### Supplied records
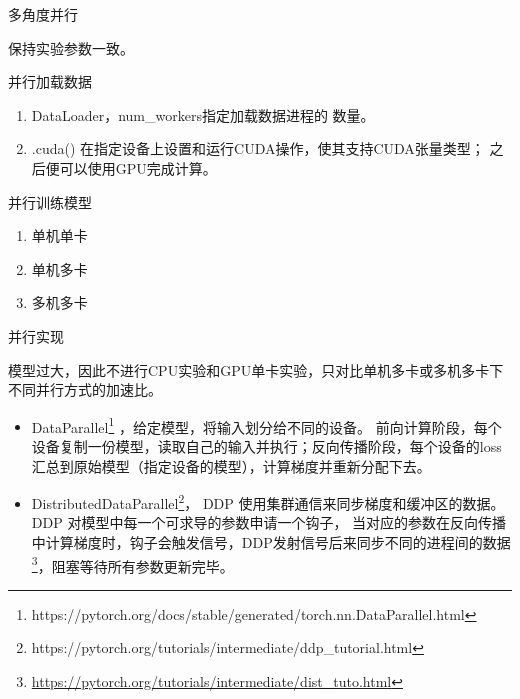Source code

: \documentclass[algorithm,pgfplots]{cuzbeamer}
\begin{document}
    \begin{frame}{多角度并行}
        \begin{leftbar}
            保持实验参数一致。
        \end{leftbar}
        \begin{block}{并行加载数据}
            \begin{enumerate}
                \item {\ttfamily DataLoader}，{\ttfamily num\_workers}指定加载数据进程的
                数量。
                \item {\ttfamily .cuda()} 在指定设备上设置和运行CUDA操作，使其支持CUDA张量类型；
                之后便可以使用GPU完成计算。
            \end{enumerate}
        \end{block}

        \begin{block}{并行训练模型}
            \begin{enumerate}
                \item 单机单卡
                \item 单机多卡
                \item 多机多卡
            \end{enumerate}
        \end{block}
    \end{frame}

    \begin{frame}{并行实现}
        \begin{leftbar}
            模型过大，因此不进行CPU实验和GPU单卡实验，只对比单机多卡或多机多卡下不同并行方式的加速比。
        \end{leftbar}
        \begin{block}{ }
            \begin{itemize}
                \item {\ttfamily DataParallel\footnote{\ttfamily https://pytorch.org/docs/stable/generated/torch.nn.DataParallel.html}}
                ，给定模型，将输入划分给不同的设备。
                前向计算阶段，每个设备复制一份模型，读取自己的输入并执行；反向传播阶段，每个设备的loss汇总到原始模型（指定设备的模型），计算梯度并重新分配下去。
                \item {\ttfamily DistributedDataParallel\footnote{\ttfamily https://pytorch.org/tutorials/intermediate/ddp\_tutorial.html}}，
                DDP 使用集群通信来同步梯度和缓冲区的数据。DDP 对模型中每一个可求导的参数申请一个钩子，
                当对应的参数在反向传播中计算梯度时，钩子会触发信号，DDP发射信号后来同步不同的进程间的数据\footnote{\ttfamily \url{https://pytorch.org/tutorials/intermediate/dist_tuto.html}}，阻塞等待所有参数更新完毕。
            \end{itemize}
        \end{block}
    \end{frame}
\end{document}
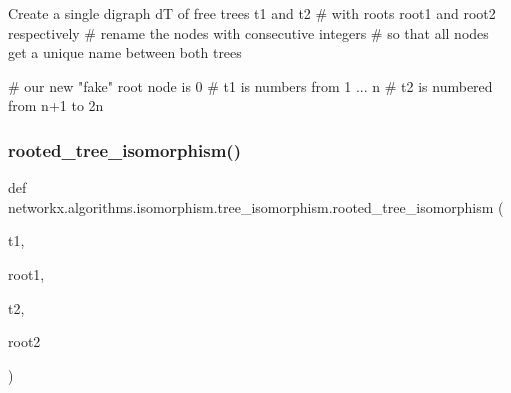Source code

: \begin{DoxyVerb}Create a single digraph dT of free trees t1 and t2
#   with roots root1 and root2 respectively
# rename the nodes with consecutive integers
# so that all nodes get a unique name between both trees

# our new "fake" root node is 0
# t1 is numbers from 1 ... n
# t2 is numbered from n+1 to 2n
\end{DoxyVerb}
 \mbox{\label{namespacenetworkx_1_1algorithms_1_1isomorphism_1_1tree__isomorphism_a77311446523f91a7c1fa30d21ce78e05}} 
\subsubsection{\texorpdfstring{rooted\+\_\+tree\+\_\+isomorphism()}{rooted\_tree\_isomorphism()}}
{\footnotesize\ttfamily def networkx.\+algorithms.\+isomorphism.\+tree\+\_\+isomorphism.\+rooted\+\_\+tree\+\_\+isomorphism (\begin{DoxyParamCaption}\item[{}]{t1,  }\item[{}]{root1,  }\item[{}]{t2,  }\item[{}]{root2 }\end{DoxyParamCaption})}

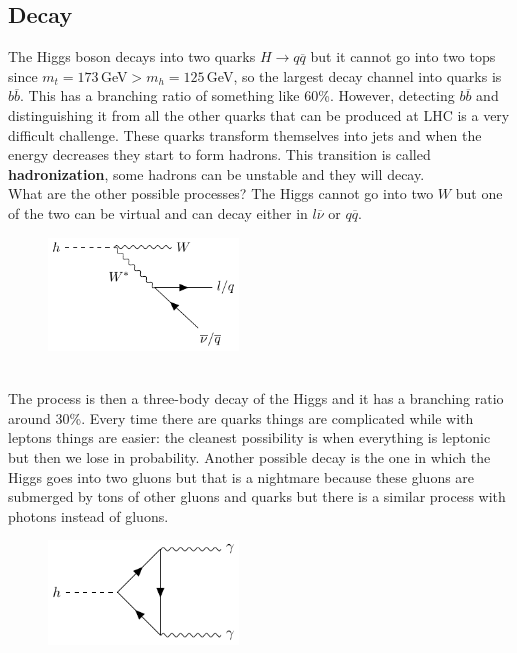 \documentclass[../main.tex]{subfiles}
\begin{document}
\subsection{Decay}
The Higgs boson decays into two quarks $H\to q\overline{q}$ but it cannot go into two tops since $m_t=173$\,GeV$>m_h=125$\,GeV, so the largest decay channel into quarks is $b\overline{b}$. This has a branching ratio of something like 60\%. However, detecting $b\overline{b}$ and distinguishing it from all the other quarks that can be produced at LHC is a very difficult challenge. These quarks transform themselves into jets and when the energy decreases they start to form hadrons. This transition is called \textbf{hadronization}, some hadrons can be unstable and they will decay.\\
What are the other possible processes? The Higgs cannot go into two $W$ but one of the two can be virtual and can decay either in $l\overline{\nu}$ or $q\overline{q}$.
\begin{figure}[h]
    \centering
    \includegraphics[width=0.45\textwidth]{Images/hd1.pdf}
    \caption*{}
\end{figure}\\
The process is then a three-body decay of the Higgs and it has a branching ratio around 30\%. Every time there are quarks things are complicated while with leptons things are easier: the cleanest possibility is when everything is leptonic but then we lose in probability. Another possible decay is the one in which the Higgs goes into two gluons but that is a nightmare because these gluons are submerged by tons of other gluons and quarks but there is a similar process with photons instead of gluons.
\begin{figure}[h]
    \centering
    \includegraphics[width=0.45\textwidth]{Images/hphotons.pdf}
    \caption*{}
\end{figure}\\
\end{document}
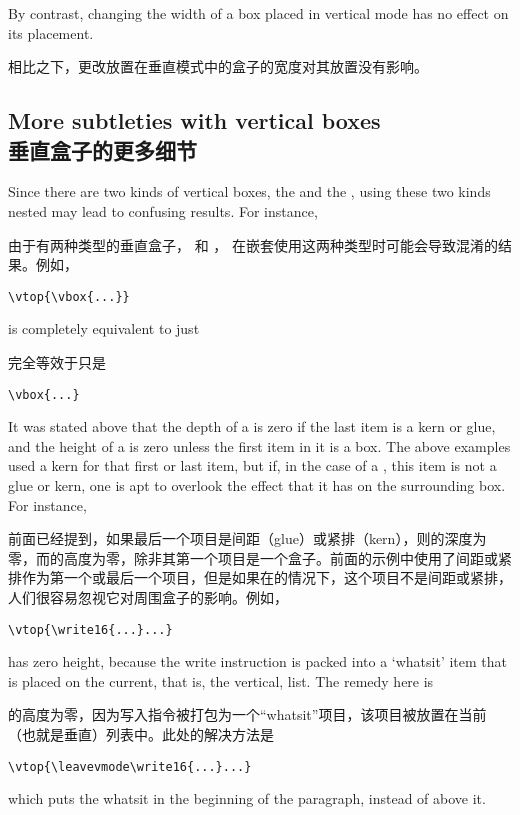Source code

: By contrast, changing the width of a box placed in vertical
mode has no effect on its placement.

相比之下，更改放置在垂直模式中的盒子的宽度对其放置没有影响。


\subsection{More subtleties with vertical boxes\\垂直盒子的更多细节}

Since there are two kinds of vertical boxes, the  and
the , using these two kinds nested may lead to
confusing results. For instance, 

由于有两种类型的垂直盒子， 和 ，
在嵌套使用这两种类型时可能会导致混淆的结果。例如，
\begin{verbatim}
\vtop{\vbox{...}}
\end{verbatim}
is completely equivalent to just 

完全等效于只是
\begin{verbatim}
\vbox{...}
\end{verbatim}

It was stated above that
the depth of a  is zero if the last item
is a kern or  glue, and the height of a  is
zero unless the first item in it is a box.
The above examples used a kern for that first or last item, 
but if, in the case of a , 
this item is not a glue or kern, one is apt to
overlook the effect that it has on the surrounding box.
For instance,

前面已经提到，如果最后一个项目是间距（glue）或紧排（kern），则的深度为零，而的高度为零，除非其第一个项目是一个盒子。前面的示例中使用了间距或紧排作为第一个或最后一个项目，但是如果在的情况下，这个项目不是间距或紧排，人们很容易忽视它对周围盒子的影响。例如，
\begin{verbatim}
\vtop{\write16{...}...}
\end{verbatim}
has zero height,
because the write instruction
is packed into a `whatsit' item that is placed on the current,
that is, the vertical, list. 
The remedy here is

的高度为零，因为写入指令被打包为一个“whatsit”项目，该项目被放置在当前（也就是垂直）列表中。此处的解决方法是
\begin{verbatim}
\vtop{\leavevmode\write16{...}...}
\end{verbatim}
which puts the whatsit in the beginning of the paragraph,
instead of above it.

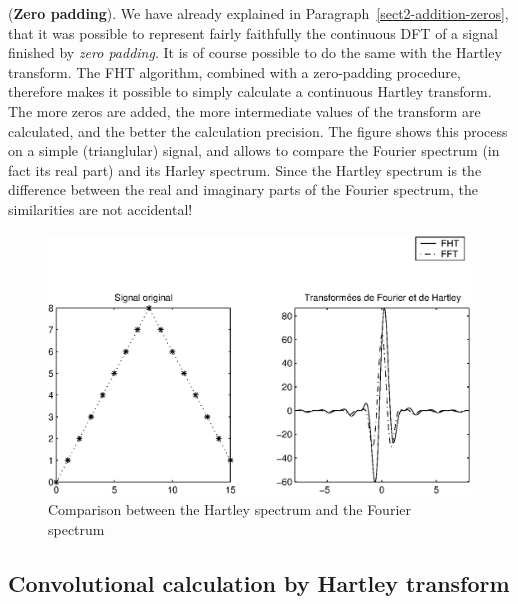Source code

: \begin{rem}{(\upshape \textbf{Zero padding}).} 
 We have already explained in Paragraph~\ref{sect2-addition-zeros}, that it was possible to represent fairly faithfully the continuous DFT of a signal finished by \textit{zero padding}. It is of course possible to do the same with the Hartley transform. The FHT algorithm, combined with a zero-padding procedure, therefore makes it possible to simply calculate a continuous Hartley transform. The more zeros are added, the more intermediate values of the transform are calculated, and the better the calculation precision. The figure  shows this process on a simple (trianglular) signal, and allows to compare the Fourier spectrum (in fact its real part) and its Harley spectrum. Since the Hartley spectrum is the difference between the real and imaginary parts of the Fourier spectrum, the similarities are not accidental!\begin{figure}[ht]
    \begin{center}
    \includegraphics[scale=0.7]{images/comparaison-fht-fft.eps}
    \end{center}
    \caption{Comparison between the Hartley spectrum and the Fourier spectrum}
              \label{fig-comparison-fht-fft}
\end{figure}
\end{rem}
 
\subsection{Convolutional calculation by Hartley transform}
\label{sect2-usage-hartley-convolution} 
 
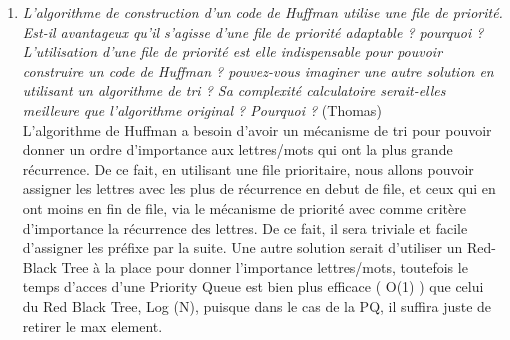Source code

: \documentclass[11pt]{article}
\begin{document}
\begin{enumerate}
\item \textit{L'algorithme de construction d'un code de Huffman utilise une file de priorité. Est-il avantageux qu'il s'agisse d'une file de priorité adaptable ? pourquoi ? L'utilisation d'une file de priorité est elle indispensable pour pouvoir construire un code de Huffman ? pouvez-vous imaginer une autre solution en utilisant un algorithme de tri ? Sa complexité calculatoire serait-elles meilleure que l'algorithme original ? Pourquoi ?} (Thomas) \bigskip \\
L’algorithme de Huffman a besoin d’avoir un mécanisme de tri pour pouvoir donner un ordre d’importance aux lettres/mots qui ont la plus grande récurrence. De ce fait, en utilisant une file prioritaire, nous allons pouvoir assigner les lettres avec les plus de récurrence en debut de file, et ceux qui en ont moins en fin de file, via le mécanisme de priorité avec comme critère d’importance la récurrence des lettres. De ce fait, il sera triviale et facile d’assigner les préfixe par la suite. Une autre solution serait d’utiliser un Red-Black Tree à la place pour donner l’importance lettres/mots, toutefois le temps d’acces d’une Priority Queue est bien plus efficace ( O(1) ) que celui du Red Black Tree, Log (N), puisque dans le cas de la PQ, il suffira juste de retirer le max element.
\bigskip





\end{enumerate}
\end{document}
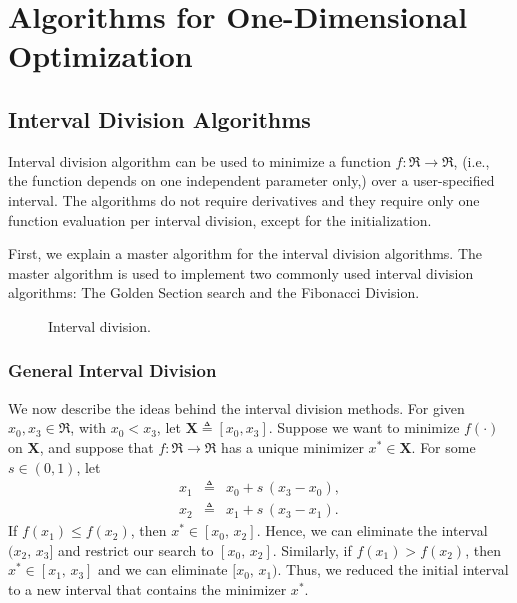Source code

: \chapter{Algorithms for One-Dimensional Optimization}
\label{sec:algOneDimOpt}
\section{Interval Division Algorithms}
Interval division algorithm can be used to minimize a function $f \colon \Re \to \Re$,
(i.e., the function depends on one independent parameter only,)
over a user-specified interval.
The algorithms do not require derivatives and 
they require only one function evaluation per interval division, 
except for the initialization.

First, we explain a master algorithm for the interval division algorithms.
The master algorithm is used to implement two commonly used interval division algorithms: 
The Golden Section search and the Fibonacci Division. 

\begin{figure}
\centering
{}
\caption{Interval division.}
\label{fig:intDivGen}
\end{figure}

\subsection{General Interval Division}
We now describe the ideas behind the interval division methods.
For given $x_0, x_3 \in \Re$, with $x_0 < x_3$,
let $\mathbf X \triangleq [x_0, x_3]$.
Suppose we want to minimize $f(\cdot)$ on $\mathbf X$,
and suppose that $f \colon \Re \rightarrow \Re$ has a unique minimizer 
$x^* \in \mathbf X$.
For some $s \in (0, 1)$, let
\begin{eqnarray}
   x_1 & \triangleq & x_0 + s \, (x_3 - x_0), \\
   x_2 & \triangleq & x_1 + s \, (x_3 - x_1).
\end{eqnarray}
If $f(x_1) \le f(x_2)$, then $x^* \in  [x_0, \, x_2]$.
Hence, we can eliminate the interval $(x_2, \, x_3]$ 
and restrict our search to $[x_0, \, x_2]$.
Similarly, if $f(x_1) > f(x_2)$, then $x^* \in [x_1, \, x_3]$ 
and we can eliminate $[x_0, \, x_1)$.
Thus, we reduced the initial interval to a new interval that contains the minimizer $x^*$.\\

### What you should do
From the listing above, return the lines starting at the one with "For some $s \in (0, 1)$, let" and ending at the one with "Hence, we can", both kept, exactly as they appear and nothing more.

### Written answer
For some $s \in (0, 1)$, let
\begin{eqnarray}
   x_1 & \triangleq & x_0 + s \, (x_3 - x_0), \\
   x_2 & \triangleq & x_1 + s \, (x_3 - x_1).
\end{eqnarray}
If $f(x_1) \le f(x_2)$, then $x^* \in  [x_0, \, x_2]$.
Hence, we can eliminate the interval $(x_2, \, x_3]$ 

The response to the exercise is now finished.